Applicability of Indian Accounting Standards (Ind AS): The Corporate Roadmap
Overview of Indian Accounting Standards Applicability
Indian Accounting Standards (Ind AS) India’s accounting framework converged with IFRS apply to companies in a phased manner determined by net worth and listing status, under a roadmap notified by the Ministry of Corporate Affairs (MCA) via the Companies (Indian Accounting Standards) Rules, 2015. This roadmap covers companies generally; banks, NBFCs, and insurers follow separate roadmaps set by their own regulators, discussed further below. If you’re trying to determine whether your company is required to report under Ind AS, the threshold tests are net worth (calculated on a standalone, audited basis) and whether the company’s securities are listed or in the process of being listed.
Phase I: Mandatory from FY 2016-17
Ind AS became mandatory from accounting periods beginning 1st April 2016 for all listed companies (or companies in the process of listing, as on 31st March 2016) regardless of net worth; and all unlisted companies with a net worth of Rs 500 crore or more. Net worth for this phase is assessed against the standalone, audited financial statements as on 31st March 2014, or the first audited financial statements for an accounting period ending after that date.

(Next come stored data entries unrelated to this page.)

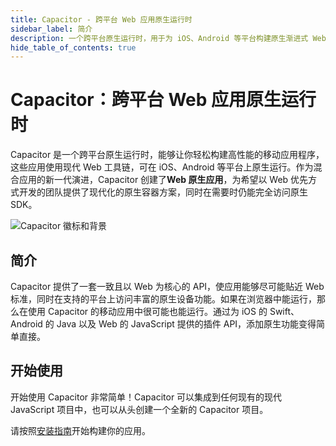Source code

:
 ```yaml
---
title: Capacitor - 跨平台 Web 应用原生运行时
sidebar_label: 简介
description: 一个跨平台原生运行时，用于为 iOS、Android 等平台构建原生渐进式 Web 应用
hide_table_of_contents: true
---
```


# Capacitor：跨平台 Web 应用原生运行时

Capacitor 是一个跨平台原生运行时，能够让你轻松构建高性能的移动应用程序，这些应用使用现代 Web 工具链，可在 iOS、Android 等平台上原生运行。作为混合应用的新一代演进，Capacitor 创建了**Web 原生应用**，为希望以 Web 优先方式开发的团队提供了现代化的原生容器方案，同时在需要时仍能完全访问原生 SDK。

![Capacitor 徽标和背景](/img/v6/docs/capacitor-index.png)

## 简介

Capacitor 提供了一套一致且以 Web 为核心的 API，使应用能够尽可能贴近 Web 标准，同时在支持的平台上访问丰富的原生设备功能。如果在浏览器中能运行，那么在使用 Capacitor 的移动应用中很可能也能运行。通过为 iOS 的 Swift、Android 的 Java 以及 Web 的 JavaScript 提供的插件 API，添加原生功能变得简单直接。

## 开始使用

开始使用 Capacitor 非常简单！Capacitor 可以集成到任何现有的现代 JavaScript 项目中，也可以从头创建一个全新的 Capacitor 项目。

请按照[安装指南](/main/getting-started/installation.md)开始构建你的应用。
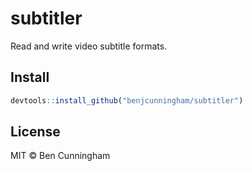 
<!-- README.md is generated from README.Rmd. Please edit that file -->
subtitler
=========

Read and write video subtitle formats.

Install
-------

``` r
devtools::install_github("benjcunningham/subtitler")
```

License
-------

MIT © Ben Cunningham
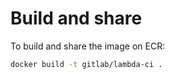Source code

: 
# Build and share

To build and share the image on ECR:

```bash
docker build -t gitlab/lambda-ci .
```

Phase II: Mandatory from FY 2017-18
Ind AS became mandatory from accounting periods beginning 1st April 2017 for listed companies (or companies in the process of listing as of 31st March 2016) not already captured in Phase I and unlisted companies with a net worth of Rs 250 crore or more but less than Rs 500 crore. Once a company becomes subject to Ind AS under either phase, its holding, subsidiary, joint venture, and associate companies are also brought within scope, irrespective of whether they individually meet the net worth threshold.
Voluntary Adoption
Companies that don’t yet meet the mandatory thresholds under the corporate roadmap can choose to adopt Ind AS voluntarily, with effect from any accounting period, subject to board and shareholder approval and the standard transition requirements. This is a genuine, often underused option for companies preparing for an IPO, seeking foreign investment, or aligning reporting with an international parent or investor ahead of being legally required to do so once adopted voluntarily, the decision is irrevocable, and the company must continue applying Ind AS in all subsequent years.

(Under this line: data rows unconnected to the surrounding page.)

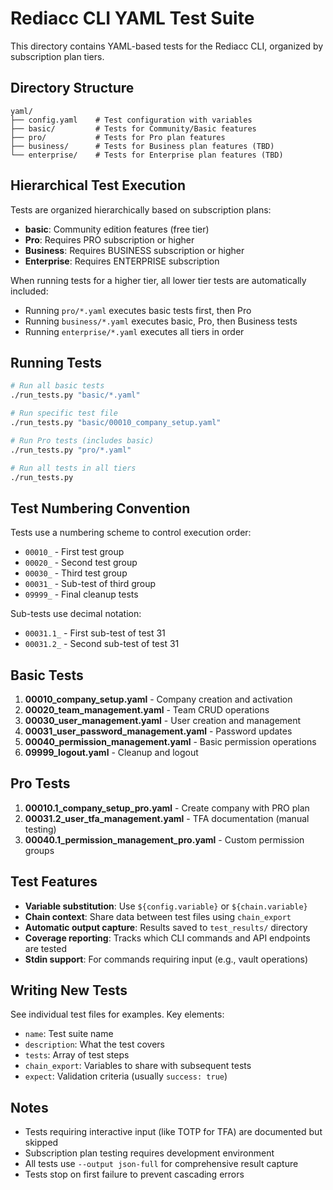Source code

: # Rediacc CLI YAML Test Suite

This directory contains YAML-based tests for the Rediacc CLI, organized by subscription plan tiers.

## Directory Structure

```
yaml/
├── config.yaml    # Test configuration with variables
├── basic/         # Tests for Community/Basic features
├── pro/           # Tests for Pro plan features
├── business/      # Tests for Business plan features (TBD)
└── enterprise/    # Tests for Enterprise plan features (TBD)
```

## Hierarchical Test Execution

Tests are organized hierarchically based on subscription plans:
- **basic**: Community edition features (free tier)
- **Pro**: Requires PRO subscription or higher
- **Business**: Requires BUSINESS subscription or higher
- **Enterprise**: Requires ENTERPRISE subscription

When running tests for a higher tier, all lower tier tests are automatically included:
- Running `pro/*.yaml` executes basic tests first, then Pro
- Running `business/*.yaml` executes basic, Pro, then Business tests
- Running `enterprise/*.yaml` executes all tiers in order

## Running Tests

```bash
# Run all basic tests
./run_tests.py "basic/*.yaml"

# Run specific test file
./run_tests.py "basic/00010_company_setup.yaml"

# Run Pro tests (includes basic)
./run_tests.py "pro/*.yaml"

# Run all tests in all tiers
./run_tests.py
```

## Test Numbering Convention

Tests use a numbering scheme to control execution order:
- `00010_` - First test group
- `00020_` - Second test group
- `00030_` - Third test group
- `00031_` - Sub-test of third group
- `09999_` - Final cleanup tests

Sub-tests use decimal notation:
- `00031.1_` - First sub-test of test 31
- `00031.2_` - Second sub-test of test 31

## Basic Tests

1. **00010_company_setup.yaml** - Company creation and activation
2. **00020_team_management.yaml** - Team CRUD operations
3. **00030_user_management.yaml** - User creation and management
4. **00031_user_password_management.yaml** - Password updates
5. **00040_permission_management.yaml** - Basic permission operations
6. **09999_logout.yaml** - Cleanup and logout

## Pro Tests

1. **00010.1_company_setup_pro.yaml** - Create company with PRO plan
2. **00031.2_user_tfa_management.yaml** - TFA documentation (manual testing)
3. **00040.1_permission_management_pro.yaml** - Custom permission groups

## Test Features

- **Variable substitution**: Use `${config.variable}` or `${chain.variable}`
- **Chain context**: Share data between test files using `chain_export`
- **Automatic output capture**: Results saved to `test_results/` directory
- **Coverage reporting**: Tracks which CLI commands and API endpoints are tested
- **Stdin support**: For commands requiring input (e.g., vault operations)

## Writing New Tests

See individual test files for examples. Key elements:
- `name`: Test suite name
- `description`: What the test covers
- `tests`: Array of test steps
- `chain_export`: Variables to share with subsequent tests
- `expect`: Validation criteria (usually `success: true`)

## Notes

- Tests requiring interactive input (like TOTP for TFA) are documented but skipped
- Subscription plan testing requires development environment
- All tests use `--output json-full` for comprehensive result capture
- Tests stop on first failure to prevent cascading errors
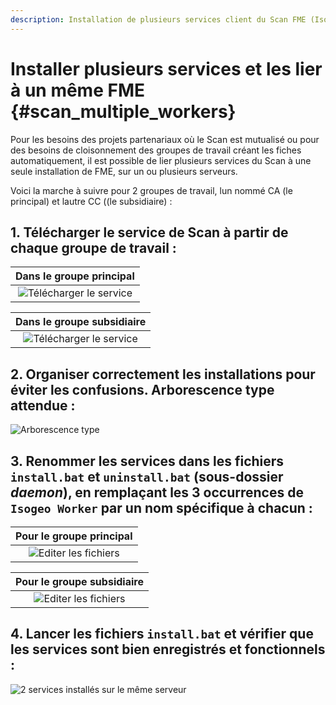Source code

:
 ```yaml
---
description: Installation de plusieurs services client du Scan FME (Isogeo)
---
```


# Installer plusieurs services et les lier à un même FME {#scan_multiple_workers}

Pour les besoins des projets partenariaux où le Scan est mutualisé ou pour des besoins de cloisonnement des groupes de travail créant les fiches automatiquement, il est possible de lier plusieurs services du Scan à une seule installation de FME, sur un ou plusieurs serveurs.

Voici la marche à suivre pour 2 groupes de travail, lun nommé CA (le principal) et lautre CC ((le subsidiaire) :

## 1. Télécharger le service de Scan à partir de chaque groupe de travail :

| Dans le groupe principal |
| :----------------------: |
| ![Télécharger le service](/assets/install_muli_gt01.png "Télécharger le service depuis le groupe de travail n°1") |

| Dans le groupe subsidiaire |
| :------------------------: |
| ![Télécharger le service](/assets/install_muli_gt02.png "Télécharger le service depuis le groupe de travail n°2")   |

## 2. Organiser correctement les installations pour éviter les confusions. Arborescence type attendue :

![Arborescence type](/assets/install_muli_arborescence.png "Bien ranger les différents services")

## 3. Renommer les services dans les fichiers `install.bat` et `uninstall.bat` (sous-dossier *daemon*), en remplaçant les 3 occurrences de `Isogeo Worker` par un nom spécifique à chacun :

| Pour le groupe principal |
| :----------------------: |
| ![Editer les fichiers](/assets/install_muli_edited_files_gt01.png "Edition des fichiers dans un éditeur de texte") |

| Pour le groupe subsidiaire |
| :------------------------: |
| ![Editer les fichiers](/assets/install_muli_edited_files_gt02.png "Edition des fichiers dans un éditeur de texte") |

## 4. Lancer les fichiers `install.bat` et vérifier que les services sont bien enregistrés et fonctionnels :

![2 services installés sur le même serveur](/assets/install_multi_services.png "vérifier linstallation des 2 services")
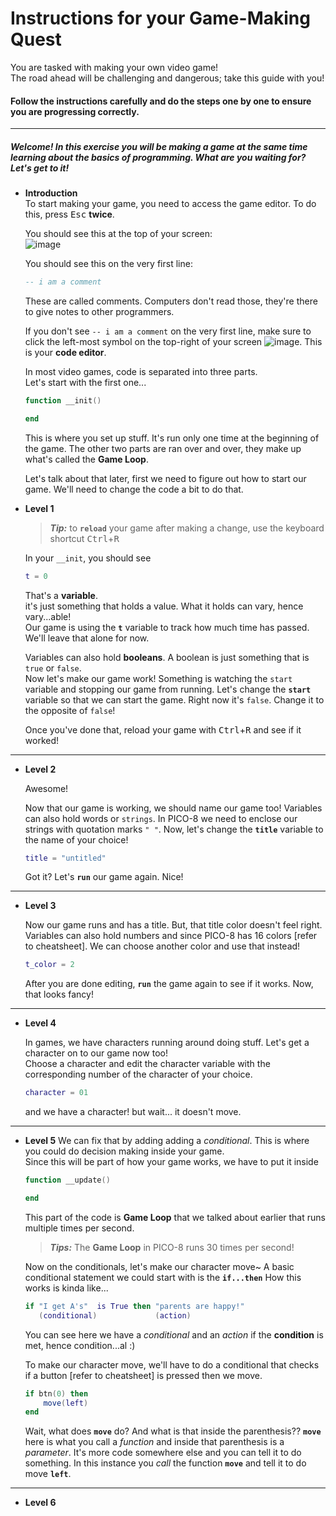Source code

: # Instructions for your Game-Making Quest

You are tasked with making your own video game!  
The road ahead will be challenging and dangerous; take this guide with you!

#### Follow the instructions carefully and do the steps one by one to ensure you are progressing correctly.

***

##### Welcome! In this exercise you will be making a game at the same time learning about the basics of programming. What are you waiting for? Let's get to it!

* **Introduction**  
    To start making your game, you need to access the game editor. To do this, press <kbd>Esc</kbd> **twice**.
    
    You should see this at the top of your screen:  
    ![image](https://user-images.githubusercontent.com/17536161/32310549-d306ebb2-bfde-11e7-9f03-1d329887805b.png)
    
    You should see this on the very first line:
    ```lua
    -- i am a comment
    ```
    These are called comments. Computers don't read those, they're there to give notes to other programmers.  
    
    If you don't see `-- i am a comment` on the very first line, make sure to click the left-most symbol on the top-right of your screen ![image](https://user-images.githubusercontent.com/17536161/32310648-9d782258-bfdf-11e7-9eae-495276b19fa9.png). This is your **code editor**. 

    In most video games, code is separated into three parts.  
    Let's start with the first one...
    ```lua
    function __init()

    end
    ```
    This is where you set up stuff. It's run only one time at the beginning of the game. 
    The other two parts are ran over and over, they make up what's called the **Game Loop**.  

    Let's talk about that later, first we need to figure out how to start our game. We'll need to change the code a bit to do that.

* **Level 1**  

    > **_Tip:_** to **`reload`** your game after making a change, use the keyboard shortcut <kbd>Ctrl</kbd>+<kbd>R</kbd>  
    
    In your `__init`, you should see
    ```lua
    t = 0
    ```
    That's a **variable**.  
    it's just something that holds a value. What it holds can vary, hence vary...able!  
    Our game is using the **`t`** variable to track how much time has passed. We'll leave that alone for now.

    Variables can also hold **booleans**. A boolean is just something that is `true` or `false`.  
    Now let's make our game work! Something is watching the `start` variable and stopping our game from running. Let's change the **`start`** variable so that we can start the game. Right now it's `false`. Change it to the opposite of `false`!

    Once you've done that, reload your game with <kbd>Ctrl</kbd>+<kbd>R</kbd> and see if it worked!
    
***  

* **Level 2**  

    Awesome!
    
    Now that our game is working, we should name our game too!
    Variables can also hold words or `strings`. In PICO-8 we need to enclose our strings with quotation marks `" "`.
    Now, let's change the **`title`** variable to the name of your choice!
    ```lua
    title = "untitled"
    ```
    Got it? Let's **`run`** our game again.
    Nice!  

***  

* **Level 3**  
    
    Now our game runs and has a title. But, that title color doesn't feel right.   
    Variables can also hold numbers and since PICO-8 has 16 colors [refer to cheatsheet]. We can choose another color and use that instead!
    ```lua
    t_color = 2
    ```
    After you are done editing, **`run`** the game again to see if it works.
    Now, that looks fancy!  

***  

* **Level 4**  
    
    In games, we have characters running around doing stuff. Let's get a character on to our game now too!  
    Choose a character and edit the character variable with the corresponding number of the character of your choice.
    ```lua
    character = 01 
    ```
    and we have a character! but wait... it doesn't move.  

***

* **Level 5**
    We can fix that by adding adding a *conditional*. This is where you could do decision making inside your game.  
    Since this will be part of how your game works, we have to put it inside 
    ```lua
    function __update()

    end
    ```
    This part of the code is **Game Loop** that we talked about earlier that runs multiple times per second.
    > **_Tips:_** The **Game Loop** in PICO-8 runs 30 times per second!  
    
    Now on the conditionals, let's make our character move~
    A basic conditional statement we could start with is the **`if...then`**
    How this works is kinda like...
    ```lua
    if "I get A's"  is True then "parents are happy!"
       (conditional)             (action)
    ```
    You can see here we have a _conditional_ and an _action_ if the **condition** is met, hence condition...al :)  

    To make our character move, we'll have to do a conditional that checks if a button [refer to cheatsheet] is pressed then we move.
    ```lua
    if btn(0) then
        move(left)
    end
    ```
    Wait, what does **`move`** do? And what is that inside the parenthesis??
    **`move`** here is what you call a *function* and inside that parenthesis is a *parameter*. It's more code somewhere else and you can tell it to do something. In this instance you *call* the function **`move`** and tell it to do move **`left`**. 

***  

* **Level 6**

Banks, NBFCs, and Insurance Companies Follow a Separate Roadmap
Scheduled commercial banks, NBFCs, and insurance companies do not follow the corporate roadmap above. NBFCs follow a separate two-phase roadmap set by the MCA in consultation with the RBI (Phase I from FY2018-19 for NBFCs with a net worth of Rs 500 crore or more or listed; Phase II from FY2019-20 for NBFCs with net worth between Rs 250 and 500 crore). Scheduled commercial banks were originally scheduled to adopt Ind AS from FY2018-19, but the RBI deferred this by a year and then deferred implementation indefinitely via its notification dated 22nd March 2019. Banks have not, as of today, implemented Ind AS. Insurers were similarly deferred by IRDAI. Voluntary adoption is not permitted for banks, NBFCs, or insurers under their respective regulatory roadmaps. For the full detail on this regulated-sector roadmap, see our dedicated coverage of the Ind AS roadmap for banks, insurance companies, and NBFCs.

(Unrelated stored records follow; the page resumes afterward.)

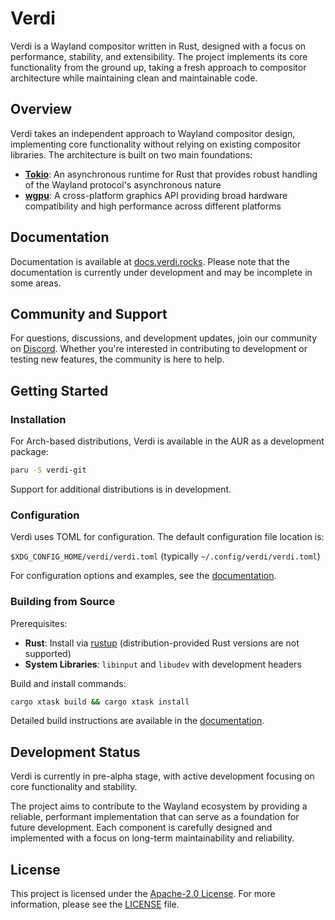 # Verdi

Verdi is a Wayland compositor written in Rust, designed with a focus on
performance, stability, and extensibility. The project implements its core
functionality from the ground up, taking a fresh approach to compositor
architecture while maintaining clean and maintainable code.

## Overview

Verdi takes an independent approach to Wayland compositor design, implementing
core functionality without relying on existing compositor libraries. The
architecture is built on two main foundations:

- **[Tokio](https://github.com/tokio-rs/tokio)**: An asynchronous runtime for
  Rust that provides robust handling of the Wayland protocol's asynchronous
  nature
- **[wgpu](https://github.com/gfx-rs/wgpu)**: A cross-platform graphics API
  providing broad hardware compatibility and high performance across different
  platforms

## Documentation

Documentation is available at [docs.verdi.rocks](https://docs.verdi.rocks).
Please note that the documentation is currently under development and may be
incomplete in some areas.

## Community and Support

For questions, discussions, and development updates, join our community on
[Discord](https://chat.verdi.rocks). Whether you're interested in contributing
to development or testing new features, the community is here to help.

## Getting Started

### Installation

For Arch-based distributions, Verdi is available in the AUR as a development
package:

```bash
paru -S verdi-git
```

Support for additional distributions is in development.

### Configuration

Verdi uses TOML for configuration. The default configuration file location is:

`$XDG_CONFIG_HOME/verdi/verdi.toml` (typically `~/.config/verdi/verdi.toml`)

For configuration options and examples, see the
[documentation](https://docs.verdi.rocks/configuration).

### Building from Source

Prerequisites:

- **Rust**: Install via [rustup](https://rustup.rs/) (distribution-provided Rust
  versions are not supported)
- **System Libraries**: `libinput` and `libudev` with development headers

Build and install commands:

```bash
cargo xtask build && cargo xtask install
```

Detailed build instructions are available in the
[documentation](https://docs.verdi.rocks/building).

## Development Status

Verdi is currently in pre-alpha stage, with active development focusing on core
functionality and stability.

The project aims to contribute to the Wayland ecosystem by providing a reliable,
performant implementation that can serve as a foundation for future development.
Each component is carefully designed and implemented with a focus on long-term
maintainability and reliability.

## License

This project is licensed under the
[Apache-2.0 License](http://www.apache.org/licenses/LICENSE-2.0). For more
information, please see the [LICENSE](LICENSE) file.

Key Benefits of Adopting Indian Accounting Standards
Beyond the compliance obligation, Ind AS adoption brings concrete advantages, particularly for companies with cross-border ambitions or capital-raising plans:
- Stronger investor and lender confidence: Ind AS’s emphasis on fair value measurement and substance-over-form accounting gives investors, lenders, and rating agencies a more accurate picture of a company’s financial position than the prior Accounting Standards framework, which can directly support better terms on financing and valuation in fundraising.
- Comparability for cross-border transactions: Because Ind AS is converged with IFRS, financial statements prepared under it are far more readily comparable to those of international peers, a meaningful advantage in M&A due diligence, joint ventures, and any transaction involving a foreign counterparty who would otherwise need to reconcile Indian GAAP figures to an international standard.
- Reduced dual-reporting burden for internationally linked groups: Companies that are part of a multinational group or that have foreign investors requiring IFRS-aligned reporting often see a meaningful reduction in the cost and effort of maintaining parallel reporting frameworks once they adopt Ind AS.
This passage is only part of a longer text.